### Exercise prompt
From the data that follows, copy every line with the string "Delta".
------ Recorded information ------
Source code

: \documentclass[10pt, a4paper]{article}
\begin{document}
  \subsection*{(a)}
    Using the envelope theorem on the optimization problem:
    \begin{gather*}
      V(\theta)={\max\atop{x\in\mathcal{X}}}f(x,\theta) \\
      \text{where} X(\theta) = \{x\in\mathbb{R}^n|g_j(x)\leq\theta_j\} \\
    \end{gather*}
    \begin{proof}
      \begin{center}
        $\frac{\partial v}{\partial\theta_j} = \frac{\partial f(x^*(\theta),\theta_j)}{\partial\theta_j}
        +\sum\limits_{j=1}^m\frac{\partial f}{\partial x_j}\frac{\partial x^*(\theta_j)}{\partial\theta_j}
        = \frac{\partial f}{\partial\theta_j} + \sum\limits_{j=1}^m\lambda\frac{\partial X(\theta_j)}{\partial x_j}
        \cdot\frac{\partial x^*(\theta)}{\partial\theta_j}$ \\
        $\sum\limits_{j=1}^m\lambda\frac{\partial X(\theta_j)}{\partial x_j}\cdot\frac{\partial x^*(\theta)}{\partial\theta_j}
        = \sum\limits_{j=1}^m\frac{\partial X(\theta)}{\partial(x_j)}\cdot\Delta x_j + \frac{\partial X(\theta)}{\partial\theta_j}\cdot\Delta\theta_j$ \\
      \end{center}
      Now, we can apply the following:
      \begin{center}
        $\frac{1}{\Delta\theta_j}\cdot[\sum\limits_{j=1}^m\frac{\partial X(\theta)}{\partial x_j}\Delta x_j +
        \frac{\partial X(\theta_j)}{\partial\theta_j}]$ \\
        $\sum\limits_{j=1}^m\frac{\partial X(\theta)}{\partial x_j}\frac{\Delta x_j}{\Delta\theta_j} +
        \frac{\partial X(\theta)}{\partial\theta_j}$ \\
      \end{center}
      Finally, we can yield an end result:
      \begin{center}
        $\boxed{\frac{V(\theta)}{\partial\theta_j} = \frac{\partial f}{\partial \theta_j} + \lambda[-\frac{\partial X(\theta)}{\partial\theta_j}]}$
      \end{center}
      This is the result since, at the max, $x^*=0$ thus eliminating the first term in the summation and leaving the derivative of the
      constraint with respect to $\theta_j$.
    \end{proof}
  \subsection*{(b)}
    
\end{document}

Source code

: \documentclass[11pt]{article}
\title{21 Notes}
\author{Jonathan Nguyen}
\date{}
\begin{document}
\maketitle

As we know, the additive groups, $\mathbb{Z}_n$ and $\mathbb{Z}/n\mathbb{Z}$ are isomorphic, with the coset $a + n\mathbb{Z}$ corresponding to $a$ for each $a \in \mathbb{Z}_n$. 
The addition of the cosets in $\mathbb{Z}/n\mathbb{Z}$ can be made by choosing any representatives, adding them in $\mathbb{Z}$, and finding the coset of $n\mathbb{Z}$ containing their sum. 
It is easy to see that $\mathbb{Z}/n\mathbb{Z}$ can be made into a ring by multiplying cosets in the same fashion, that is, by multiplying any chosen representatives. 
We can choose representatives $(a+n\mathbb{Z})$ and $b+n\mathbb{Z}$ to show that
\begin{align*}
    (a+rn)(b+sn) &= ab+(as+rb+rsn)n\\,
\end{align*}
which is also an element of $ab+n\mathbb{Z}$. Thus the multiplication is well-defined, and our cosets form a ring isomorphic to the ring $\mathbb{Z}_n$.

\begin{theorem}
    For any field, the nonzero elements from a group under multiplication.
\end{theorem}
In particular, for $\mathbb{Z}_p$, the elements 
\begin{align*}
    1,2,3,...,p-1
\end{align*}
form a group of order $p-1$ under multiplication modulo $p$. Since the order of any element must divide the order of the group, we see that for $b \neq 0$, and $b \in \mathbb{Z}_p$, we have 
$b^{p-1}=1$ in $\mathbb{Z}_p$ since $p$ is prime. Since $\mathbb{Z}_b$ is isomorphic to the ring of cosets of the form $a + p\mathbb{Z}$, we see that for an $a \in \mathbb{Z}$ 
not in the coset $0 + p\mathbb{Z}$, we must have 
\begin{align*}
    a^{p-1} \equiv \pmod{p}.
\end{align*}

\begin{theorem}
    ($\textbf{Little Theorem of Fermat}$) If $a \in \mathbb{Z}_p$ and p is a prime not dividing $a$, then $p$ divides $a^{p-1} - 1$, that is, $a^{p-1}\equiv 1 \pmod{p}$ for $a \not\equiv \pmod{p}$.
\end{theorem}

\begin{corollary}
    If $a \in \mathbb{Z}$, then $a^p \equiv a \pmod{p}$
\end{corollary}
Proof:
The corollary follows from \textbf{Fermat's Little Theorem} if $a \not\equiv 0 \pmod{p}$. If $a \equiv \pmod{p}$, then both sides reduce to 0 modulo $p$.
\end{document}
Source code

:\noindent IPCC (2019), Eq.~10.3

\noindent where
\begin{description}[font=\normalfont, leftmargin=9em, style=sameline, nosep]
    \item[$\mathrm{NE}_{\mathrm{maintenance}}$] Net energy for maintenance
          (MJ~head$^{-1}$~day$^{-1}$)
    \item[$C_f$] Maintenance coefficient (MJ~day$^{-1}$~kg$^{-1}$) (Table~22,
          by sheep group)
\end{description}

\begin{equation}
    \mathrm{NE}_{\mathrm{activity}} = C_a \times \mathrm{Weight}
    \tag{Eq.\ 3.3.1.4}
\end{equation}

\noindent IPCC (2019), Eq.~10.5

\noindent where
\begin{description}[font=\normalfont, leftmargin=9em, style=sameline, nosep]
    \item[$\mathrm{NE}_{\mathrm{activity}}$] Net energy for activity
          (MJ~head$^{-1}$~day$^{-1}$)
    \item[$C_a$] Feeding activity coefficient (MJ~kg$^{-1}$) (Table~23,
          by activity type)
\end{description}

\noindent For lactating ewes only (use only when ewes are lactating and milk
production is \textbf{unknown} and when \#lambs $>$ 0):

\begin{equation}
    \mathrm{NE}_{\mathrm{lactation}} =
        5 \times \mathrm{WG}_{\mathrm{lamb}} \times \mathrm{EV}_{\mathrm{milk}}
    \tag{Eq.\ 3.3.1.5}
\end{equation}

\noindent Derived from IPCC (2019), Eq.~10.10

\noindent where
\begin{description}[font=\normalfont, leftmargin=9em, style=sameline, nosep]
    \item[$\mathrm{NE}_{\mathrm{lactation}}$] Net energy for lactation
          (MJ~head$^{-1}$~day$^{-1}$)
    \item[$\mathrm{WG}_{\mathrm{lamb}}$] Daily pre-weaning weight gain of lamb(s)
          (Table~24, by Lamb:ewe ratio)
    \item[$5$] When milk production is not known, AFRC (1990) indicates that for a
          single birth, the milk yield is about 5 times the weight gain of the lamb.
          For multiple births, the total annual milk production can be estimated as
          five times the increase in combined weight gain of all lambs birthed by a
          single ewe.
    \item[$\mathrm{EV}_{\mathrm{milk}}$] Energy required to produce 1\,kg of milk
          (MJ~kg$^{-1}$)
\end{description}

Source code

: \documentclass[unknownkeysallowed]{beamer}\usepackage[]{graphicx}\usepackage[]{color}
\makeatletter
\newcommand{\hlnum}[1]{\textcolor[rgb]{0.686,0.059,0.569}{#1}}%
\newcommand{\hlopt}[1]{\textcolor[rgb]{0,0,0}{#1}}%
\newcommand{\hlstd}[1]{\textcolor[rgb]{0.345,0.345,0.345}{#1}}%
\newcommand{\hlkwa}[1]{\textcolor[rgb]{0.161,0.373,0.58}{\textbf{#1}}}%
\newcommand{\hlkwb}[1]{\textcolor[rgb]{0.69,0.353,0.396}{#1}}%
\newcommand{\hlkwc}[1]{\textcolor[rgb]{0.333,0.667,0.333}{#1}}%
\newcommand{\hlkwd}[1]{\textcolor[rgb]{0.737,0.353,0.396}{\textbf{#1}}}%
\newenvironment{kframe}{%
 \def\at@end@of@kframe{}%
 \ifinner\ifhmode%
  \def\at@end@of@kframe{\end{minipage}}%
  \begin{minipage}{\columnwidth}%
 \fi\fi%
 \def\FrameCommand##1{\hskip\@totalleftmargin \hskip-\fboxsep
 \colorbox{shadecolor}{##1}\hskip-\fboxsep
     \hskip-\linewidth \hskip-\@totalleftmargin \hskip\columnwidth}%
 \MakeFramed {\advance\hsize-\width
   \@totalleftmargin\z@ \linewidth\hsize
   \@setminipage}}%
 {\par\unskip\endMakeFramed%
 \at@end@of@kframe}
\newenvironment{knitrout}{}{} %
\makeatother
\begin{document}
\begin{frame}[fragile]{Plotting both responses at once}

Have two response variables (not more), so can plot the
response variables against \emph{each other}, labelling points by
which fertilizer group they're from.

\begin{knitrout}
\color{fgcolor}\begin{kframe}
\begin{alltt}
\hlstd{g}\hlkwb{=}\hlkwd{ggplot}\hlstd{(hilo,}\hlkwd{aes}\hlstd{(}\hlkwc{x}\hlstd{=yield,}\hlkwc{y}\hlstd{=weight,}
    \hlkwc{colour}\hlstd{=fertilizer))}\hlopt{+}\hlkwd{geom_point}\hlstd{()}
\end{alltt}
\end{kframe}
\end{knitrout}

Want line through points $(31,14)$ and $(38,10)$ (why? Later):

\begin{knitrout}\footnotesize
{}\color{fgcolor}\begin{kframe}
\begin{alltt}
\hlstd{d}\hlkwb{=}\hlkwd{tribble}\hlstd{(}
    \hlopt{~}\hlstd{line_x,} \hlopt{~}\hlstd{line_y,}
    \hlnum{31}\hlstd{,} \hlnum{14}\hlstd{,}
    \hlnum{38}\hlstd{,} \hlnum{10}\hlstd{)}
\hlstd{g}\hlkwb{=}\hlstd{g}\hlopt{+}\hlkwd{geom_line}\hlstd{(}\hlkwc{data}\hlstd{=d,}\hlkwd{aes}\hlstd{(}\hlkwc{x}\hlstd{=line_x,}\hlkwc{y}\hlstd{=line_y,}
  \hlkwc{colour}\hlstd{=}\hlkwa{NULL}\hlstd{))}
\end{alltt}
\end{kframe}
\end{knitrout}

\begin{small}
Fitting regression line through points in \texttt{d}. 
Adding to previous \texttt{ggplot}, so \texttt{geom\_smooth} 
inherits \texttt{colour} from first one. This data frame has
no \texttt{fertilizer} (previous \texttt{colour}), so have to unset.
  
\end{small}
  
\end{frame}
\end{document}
------
### Solution for this problem
        = \sum\limits_{j=1}^m\frac{\partial X(\theta)}{\partial(x_j)}\cdot\Delta x_j + \frac{\partial X(\theta)}{\partial\theta_j}\cdot\Delta\theta_j$ \\
        $\frac{1}{\Delta\theta_j}\cdot[\sum\limits_{j=1}^m\frac{\partial X(\theta)}{\partial x_j}\Delta x_j +
        $\sum\limits_{j=1}^m\frac{\partial X(\theta)}{\partial x_j}\frac{\Delta x_j}{\Delta\theta_j} +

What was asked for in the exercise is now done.